3. circles are folded IWPCs. So $[a,b)$ and $[b,c)$ would combine into $[a,c)$, modulo the non-$F$ folding and consistency checks which are needed. As before, we use dotted lines to point to a new set of non-$F$ computations that need to be verified.
The main idea is that even though we still went from $2$ vertices to $2$ vertices, we are able to consistently add in a new computation (in the upper-right node's $[c,d)$ slot), so repeating this process actually makes forward progress! To see this, we can visualize a high-level sketch of Nova IVC with this picture:
In this example, we start by folding the first two $F$ computations $[0,1)$ and $[1,2)$ into a folded $[0,2)$ and a new non-$F$ computation to check (the $[1, 2) \rightarrow [1,3)$ fold). However, the right (base) IWPC contains **both** this non-$F$ computation and an additional $F$ computation for $[2,3)$. These two IWPCs can then be folded with the folded $[0,2)$ to get $[0,3) = \{0, 1, 2\}$, etc., and we indeed are able to make incremental progress and fold everything into one node.
### Fan-ins
Folding is typically done in a linear fashion: as a mostly accurate model, imagine the computation being represented by some matrix of numbers. Then most implementations of folding $M_1$ and $M_2$ comes down to creating a matrix sum $M_1 + rM_2$, where $r$ is some random scalar. This means there is no theoretical obstacle to fold more than $2$ IWPC's at once (but for engineering reasons, especially accumulation of folding error terms, $4$ seems to be the upper bound of what is currently feasible). We say that we have $m$-to-$1$ *fan-in* if we can fold $m$ IWPC's into one folded IWPC and, as before, creating an extra piece of non-$F$ base computation to check later.
:::success
**Question** how do different fan-in options affect parallelizing Nova?
:::
At least with current folding technologies, there is no theoretical obstacle to folding a mix of folded and base IWPCs. In practice, the different combinations might require different declarations and create some overhead. For example, a $3$-to-$1$ fan-in that folds $2$ base and $1$ folded IWPC would look like this:
For the rest of this section (and article, when needed), we suppress the text and internal boundaries inside the squares to de-clutter the picture. To summarize as an abstract visualization game, **having $m$-to-$1$ fan-in means that we can fold $m$ circles and squares into one circle via solid edges and draw a dashed edge to a new square.** Revisiting Nova IVC as using $2$-to-$1$ fan-in, our simplified picture looks like this:
Now, we can imagine that if we were to have 3-to-1 fan-in, we would be able to generate something like this:
Which looks fairly ad-hoc. $4$-to-$1$ is nice since the parity makes things work out nicely:
The main idea is that 2-to-1 (as in plain Nova) doesn't allow for any nice tree structure - things pretty much still have to be done sequentially. However, once we have higher fan-in, we might be able to parallelize the work. In particular, the $4$-to-$1$ fan-in seems perfect for making binary trees, so it is the current design in Paranova.
### Elliptic Curve Pairs
There is one more source of complexity that will offer huge gains in efficiency. In the underlying cryptographic setup, we're actually doing computations with points on an elliptic curve, using elliptic curve arithmetic, instead of numbers. This means, for example, that when we do a folding, we're actually doing a bunch of computations on points of our elliptic curve.

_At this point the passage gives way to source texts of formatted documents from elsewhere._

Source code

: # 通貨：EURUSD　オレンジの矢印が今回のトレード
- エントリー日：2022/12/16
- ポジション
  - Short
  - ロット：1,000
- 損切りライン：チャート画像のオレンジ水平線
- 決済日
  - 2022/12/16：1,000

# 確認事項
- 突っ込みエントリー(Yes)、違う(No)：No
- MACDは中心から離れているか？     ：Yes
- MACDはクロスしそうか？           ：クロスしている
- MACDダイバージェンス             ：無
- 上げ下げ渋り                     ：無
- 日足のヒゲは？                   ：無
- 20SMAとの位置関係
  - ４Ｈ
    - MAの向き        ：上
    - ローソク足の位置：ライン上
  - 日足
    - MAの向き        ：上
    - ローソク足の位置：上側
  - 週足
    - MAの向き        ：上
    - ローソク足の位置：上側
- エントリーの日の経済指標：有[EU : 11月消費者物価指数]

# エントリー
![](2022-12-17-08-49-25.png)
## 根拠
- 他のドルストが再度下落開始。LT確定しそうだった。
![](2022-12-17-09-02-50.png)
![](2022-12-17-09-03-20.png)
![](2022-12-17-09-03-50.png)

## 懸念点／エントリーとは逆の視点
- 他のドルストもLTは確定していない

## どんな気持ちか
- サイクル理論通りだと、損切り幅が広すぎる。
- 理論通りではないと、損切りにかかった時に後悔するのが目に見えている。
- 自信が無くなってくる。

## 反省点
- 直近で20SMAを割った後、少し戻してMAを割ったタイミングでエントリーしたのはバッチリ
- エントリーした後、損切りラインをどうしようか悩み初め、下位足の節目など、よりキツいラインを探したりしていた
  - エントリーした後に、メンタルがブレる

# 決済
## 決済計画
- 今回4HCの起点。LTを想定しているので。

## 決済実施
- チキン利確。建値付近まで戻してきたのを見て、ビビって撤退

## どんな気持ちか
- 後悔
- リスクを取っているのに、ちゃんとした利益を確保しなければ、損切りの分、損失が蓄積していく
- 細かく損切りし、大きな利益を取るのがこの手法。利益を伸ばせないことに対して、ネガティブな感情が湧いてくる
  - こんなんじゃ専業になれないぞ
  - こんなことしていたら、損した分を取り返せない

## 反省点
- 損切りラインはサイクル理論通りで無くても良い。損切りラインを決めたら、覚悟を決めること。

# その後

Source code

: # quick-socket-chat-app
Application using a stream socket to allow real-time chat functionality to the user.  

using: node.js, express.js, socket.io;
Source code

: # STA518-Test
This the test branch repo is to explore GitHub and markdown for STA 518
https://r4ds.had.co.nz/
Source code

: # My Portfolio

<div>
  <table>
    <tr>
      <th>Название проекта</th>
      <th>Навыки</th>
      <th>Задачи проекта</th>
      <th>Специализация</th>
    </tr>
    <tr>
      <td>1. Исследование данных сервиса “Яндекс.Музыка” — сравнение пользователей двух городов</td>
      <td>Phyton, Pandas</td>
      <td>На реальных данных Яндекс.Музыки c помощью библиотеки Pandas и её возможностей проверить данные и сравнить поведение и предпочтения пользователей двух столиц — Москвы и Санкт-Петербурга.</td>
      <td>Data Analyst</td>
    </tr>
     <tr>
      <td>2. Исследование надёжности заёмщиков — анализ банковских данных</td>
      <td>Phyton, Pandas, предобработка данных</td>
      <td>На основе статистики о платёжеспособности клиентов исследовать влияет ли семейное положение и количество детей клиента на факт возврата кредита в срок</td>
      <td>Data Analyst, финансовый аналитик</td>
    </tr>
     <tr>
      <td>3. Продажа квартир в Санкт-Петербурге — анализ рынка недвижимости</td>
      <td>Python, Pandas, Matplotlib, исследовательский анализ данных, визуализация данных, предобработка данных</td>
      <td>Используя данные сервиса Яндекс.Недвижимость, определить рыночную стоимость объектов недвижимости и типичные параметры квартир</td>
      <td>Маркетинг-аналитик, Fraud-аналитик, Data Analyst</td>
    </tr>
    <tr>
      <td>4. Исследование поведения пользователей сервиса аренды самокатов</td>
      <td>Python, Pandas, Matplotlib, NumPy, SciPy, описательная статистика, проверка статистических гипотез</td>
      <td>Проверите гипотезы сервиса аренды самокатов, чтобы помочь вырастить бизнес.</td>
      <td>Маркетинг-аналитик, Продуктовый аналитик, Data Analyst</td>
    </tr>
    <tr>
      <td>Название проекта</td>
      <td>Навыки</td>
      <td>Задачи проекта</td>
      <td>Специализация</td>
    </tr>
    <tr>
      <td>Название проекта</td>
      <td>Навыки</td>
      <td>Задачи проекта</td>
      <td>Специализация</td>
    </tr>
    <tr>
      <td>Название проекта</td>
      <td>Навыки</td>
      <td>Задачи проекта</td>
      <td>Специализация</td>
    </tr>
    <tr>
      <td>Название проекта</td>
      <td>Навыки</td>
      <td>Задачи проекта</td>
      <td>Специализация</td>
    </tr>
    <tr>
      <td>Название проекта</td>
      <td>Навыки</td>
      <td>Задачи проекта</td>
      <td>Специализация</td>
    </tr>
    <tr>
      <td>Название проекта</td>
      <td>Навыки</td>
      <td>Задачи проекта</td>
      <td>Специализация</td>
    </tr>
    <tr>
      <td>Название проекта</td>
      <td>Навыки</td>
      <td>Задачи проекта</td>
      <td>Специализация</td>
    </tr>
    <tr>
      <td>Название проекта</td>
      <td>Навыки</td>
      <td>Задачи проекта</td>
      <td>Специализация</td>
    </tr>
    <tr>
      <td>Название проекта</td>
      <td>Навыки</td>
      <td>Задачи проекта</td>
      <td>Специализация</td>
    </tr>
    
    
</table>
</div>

When we fold, we create a new (non-$F$) computation that checks the folding. The key technical point is this: It's hard for a node that does computations on an elliptic curve $E$ to check a computation on the same curve $E$. It's much easier if you work with a _pair_ of elliptic curves. A _pair_ is two elliptic curves $E_1$ and $E_2$, where a node working on $E_1$ can cheaply check computations on $E_2$, and a node working on $E_2$ can cheaply check computations on $E_1$.
:::warning
We will not be able to cover all the basics of elliptic curve pairs, but we try to outline what we need here:
1. An elliptic curve $E$ is the set of solutions $(x, y)$ to a certain type of equation, where $x$ and $y$ lie in a finite field, called the _ground field_.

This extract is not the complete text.